*** Opening of SOURCE RECORDS ***

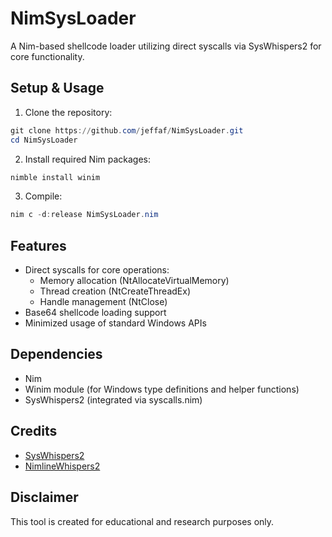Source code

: # NimSysLoader

A Nim-based shellcode loader utilizing direct syscalls via SysWhispers2 for core functionality.

## Setup & Usage

1. Clone the repository:
```powershell
git clone https://github.com/jeffaf/NimSysLoader.git
cd NimSysLoader
```

2. Install required Nim packages:
```powershell
nimble install winim
```

3. Compile:
```powershell
nim c -d:release NimSysLoader.nim
```

## Features
- Direct syscalls for core operations:
  - Memory allocation (NtAllocateVirtualMemory)
  - Thread creation (NtCreateThreadEx)
  - Handle management (NtClose)
- Base64 shellcode loading support
- Minimized usage of standard Windows APIs

## Dependencies
- Nim
- Winim module (for Windows type definitions and helper functions)
- SysWhispers2 (integrated via syscalls.nim)

## Credits
- [SysWhispers2](https://github.com/jthuraisamy/SysWhispers2)
- [NimlineWhispers2](https://github.com/ajpc500/NimlineWhispers2)

## Disclaimer
This tool is created for educational and research purposes only.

*** Close of SOURCE RECORDS ***

EXERCISE DIRECTIONS:
The entries above hold a line with "A Nim-based shellcode" and a later line with "- [SysWhispers2](https://github.com/jthuraisamy/SysWhispers2)". Write out exactly those lines and all lines between, nothing more.

TASK ANSWER:
A Nim-based shellcode loader utilizing direct syscalls via SysWhispers2 for core functionality.

## Setup & Usage

1. Clone the repository:
```powershell
git clone https://github.com/jeffaf/NimSysLoader.git
cd NimSysLoader
```

2. Install required Nim packages:
```powershell
nimble install winim
```

3. Compile:
```powershell
nim c -d:release NimSysLoader.nim
```

## Features
- Direct syscalls for core operations:
  - Memory allocation (NtAllocateVirtualMemory)
  - Thread creation (NtCreateThreadEx)
  - Handle management (NtClose)
- Base64 shellcode loading support
- Minimized usage of standard Windows APIs

## Dependencies
- Nim
- Winim module (for Windows type definitions and helper functions)
- SysWhispers2 (integrated via syscalls.nim)

## Credits
- [SysWhispers2](https://github.com/jthuraisamy/SysWhispers2)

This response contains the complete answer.